Wer durch Mariazell schlendert, kommt am süßen Duft der Lebzelterei Pirker kaum vorbei. Das Traditionshaus widmet sich seit Generationen dem Lebkuchen, dem Honig und dem Wachs – jenen Handwerken, die rund um den steirischen Wallfahrtsort eng mit Glauben und Festtagskultur verbunden sind. Schon beim Betreten empfängt einen die warme Mischung aus Honig, Nelke und Zimt, die für Mariazeller Lebkuchen so charakteristisch ist. Im Verkaufsraum reihen sich kunstvoll verzierte Lebkuchenherzen, Figuren und Schachteln aneinander, viele davon mit Motiven, die an die Wallfahrt und an die Basilika Mariazell erinnern. Daneben stehen Honigprodukte und Wachserzeugnisse wie verzierte Kerzen, die hier seit jeher zum Repertoire eines Lebzelters gehören. Es lohnt sich, in Ruhe zu stöbern: Die Stücke unterscheiden sich in Größe, Verzierung und Anlass, sodass vom kleinen Mitbringsel bis zum festlichen Geschenk vieles dabei ist. Ein Besuch lässt sich gut mit einem Bummel durch den Ort und einem Halt an der Basilika verbinden. Wer mag, kostet vor Ort und nimmt sich Zeit, die feinen Unterschiede zwischen den Lebkuchensorten herauszuschmecken. Für viele Gäste ist die Lebzelterei weniger reine Sehenswürdigkeit als vielmehr ein sinnliches Erlebnis – ein Ort, an dem man das traditionelle Handwerk riechen, sehen und schmecken kann. Gerade in der Adventszeit und vor den großen Wallfahrtsterminen entfaltet das Haus seinen besonderen Reiz, wenn Lebkuchen und Kerzen zur Festkultur des Ortes gehören. Wer Mariazell besucht, sollte diesen süßen Zwischenstopp einplanen – als Stärkung zwischendurch und als Gelegenheit, ein Stück lokaler Handwerkstradition mit nach Hause zu nehmen.

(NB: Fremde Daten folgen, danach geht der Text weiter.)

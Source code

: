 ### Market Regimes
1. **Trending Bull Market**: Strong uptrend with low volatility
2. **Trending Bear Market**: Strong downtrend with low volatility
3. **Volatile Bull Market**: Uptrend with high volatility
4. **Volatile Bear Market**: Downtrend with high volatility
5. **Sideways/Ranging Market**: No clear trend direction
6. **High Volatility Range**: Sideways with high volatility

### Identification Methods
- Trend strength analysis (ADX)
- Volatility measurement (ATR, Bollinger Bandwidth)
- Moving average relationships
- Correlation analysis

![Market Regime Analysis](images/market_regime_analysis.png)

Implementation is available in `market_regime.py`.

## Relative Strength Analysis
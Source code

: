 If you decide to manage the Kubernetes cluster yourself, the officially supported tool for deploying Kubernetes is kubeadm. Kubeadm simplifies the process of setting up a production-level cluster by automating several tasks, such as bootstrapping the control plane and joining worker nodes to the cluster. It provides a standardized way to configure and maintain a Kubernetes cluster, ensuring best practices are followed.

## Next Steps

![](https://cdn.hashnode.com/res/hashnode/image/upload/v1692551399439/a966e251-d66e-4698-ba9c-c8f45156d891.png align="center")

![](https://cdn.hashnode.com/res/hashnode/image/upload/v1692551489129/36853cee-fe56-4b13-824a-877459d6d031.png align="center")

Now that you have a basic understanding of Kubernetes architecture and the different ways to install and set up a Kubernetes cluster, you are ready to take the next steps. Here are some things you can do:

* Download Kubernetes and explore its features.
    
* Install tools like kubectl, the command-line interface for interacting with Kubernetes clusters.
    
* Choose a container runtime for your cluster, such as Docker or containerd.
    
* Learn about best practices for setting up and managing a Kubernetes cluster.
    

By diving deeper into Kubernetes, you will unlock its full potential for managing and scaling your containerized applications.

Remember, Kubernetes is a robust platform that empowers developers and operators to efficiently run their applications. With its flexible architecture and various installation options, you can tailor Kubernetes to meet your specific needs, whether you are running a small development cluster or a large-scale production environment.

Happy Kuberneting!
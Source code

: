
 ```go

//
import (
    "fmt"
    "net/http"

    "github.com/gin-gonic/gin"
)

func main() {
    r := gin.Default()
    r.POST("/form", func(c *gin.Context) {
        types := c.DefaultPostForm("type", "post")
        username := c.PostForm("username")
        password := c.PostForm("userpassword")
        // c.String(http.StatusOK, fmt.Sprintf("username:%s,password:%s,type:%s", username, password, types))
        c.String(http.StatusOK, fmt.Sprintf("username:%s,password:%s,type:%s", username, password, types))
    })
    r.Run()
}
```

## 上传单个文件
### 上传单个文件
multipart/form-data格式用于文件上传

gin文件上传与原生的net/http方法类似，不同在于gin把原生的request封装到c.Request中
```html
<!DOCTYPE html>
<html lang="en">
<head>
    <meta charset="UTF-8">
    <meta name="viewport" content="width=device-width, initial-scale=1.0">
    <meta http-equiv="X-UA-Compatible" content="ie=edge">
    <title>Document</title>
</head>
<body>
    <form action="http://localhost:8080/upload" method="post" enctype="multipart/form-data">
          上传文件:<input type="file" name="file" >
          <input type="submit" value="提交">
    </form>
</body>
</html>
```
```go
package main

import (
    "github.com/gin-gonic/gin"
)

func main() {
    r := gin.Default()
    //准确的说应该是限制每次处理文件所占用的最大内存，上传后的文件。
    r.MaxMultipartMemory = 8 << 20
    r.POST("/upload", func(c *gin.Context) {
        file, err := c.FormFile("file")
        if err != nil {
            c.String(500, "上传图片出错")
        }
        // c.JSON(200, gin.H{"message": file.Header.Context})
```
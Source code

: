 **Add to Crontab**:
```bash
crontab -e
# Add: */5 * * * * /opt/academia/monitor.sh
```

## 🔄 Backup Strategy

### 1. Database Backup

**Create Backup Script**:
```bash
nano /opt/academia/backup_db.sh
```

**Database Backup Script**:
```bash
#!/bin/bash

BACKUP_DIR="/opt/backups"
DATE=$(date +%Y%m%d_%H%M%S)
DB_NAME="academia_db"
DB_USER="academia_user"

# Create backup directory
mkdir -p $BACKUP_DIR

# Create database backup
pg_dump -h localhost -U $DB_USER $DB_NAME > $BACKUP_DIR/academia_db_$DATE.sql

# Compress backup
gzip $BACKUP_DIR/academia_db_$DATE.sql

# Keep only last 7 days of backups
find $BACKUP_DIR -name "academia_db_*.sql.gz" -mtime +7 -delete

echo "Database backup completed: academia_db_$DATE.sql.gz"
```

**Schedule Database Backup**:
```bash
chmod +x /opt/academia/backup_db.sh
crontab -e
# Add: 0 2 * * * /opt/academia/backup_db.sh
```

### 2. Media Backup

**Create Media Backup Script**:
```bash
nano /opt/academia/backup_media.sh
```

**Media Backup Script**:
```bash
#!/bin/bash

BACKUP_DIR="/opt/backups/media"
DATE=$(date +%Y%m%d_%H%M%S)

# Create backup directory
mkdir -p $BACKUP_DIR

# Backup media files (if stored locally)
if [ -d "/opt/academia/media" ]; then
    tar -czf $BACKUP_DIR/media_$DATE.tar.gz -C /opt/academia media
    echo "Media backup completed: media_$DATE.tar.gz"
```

Erwarte ein traditionsreiches Lebzelter-Geschäft mit dem Duft von Honig, Nelke und Zimt. Im Verkaufsraum findest du verzierte Lebkuchenherzen, Figuren, Honigprodukte und Wachskerzen – zum Stöbern, Verkosten und als Mitbringsel.
Die Lebzelterei Pirker steht in der langen Tradition des Lebzelter-Handwerks, das in Mariazell eng mit der Wallfahrt verbunden ist. Lebkuchen, Honig und Wachs gehörten über Generationen zum festen Bestandteil der lokalen Festkultur rund um den Wallfahrtsort.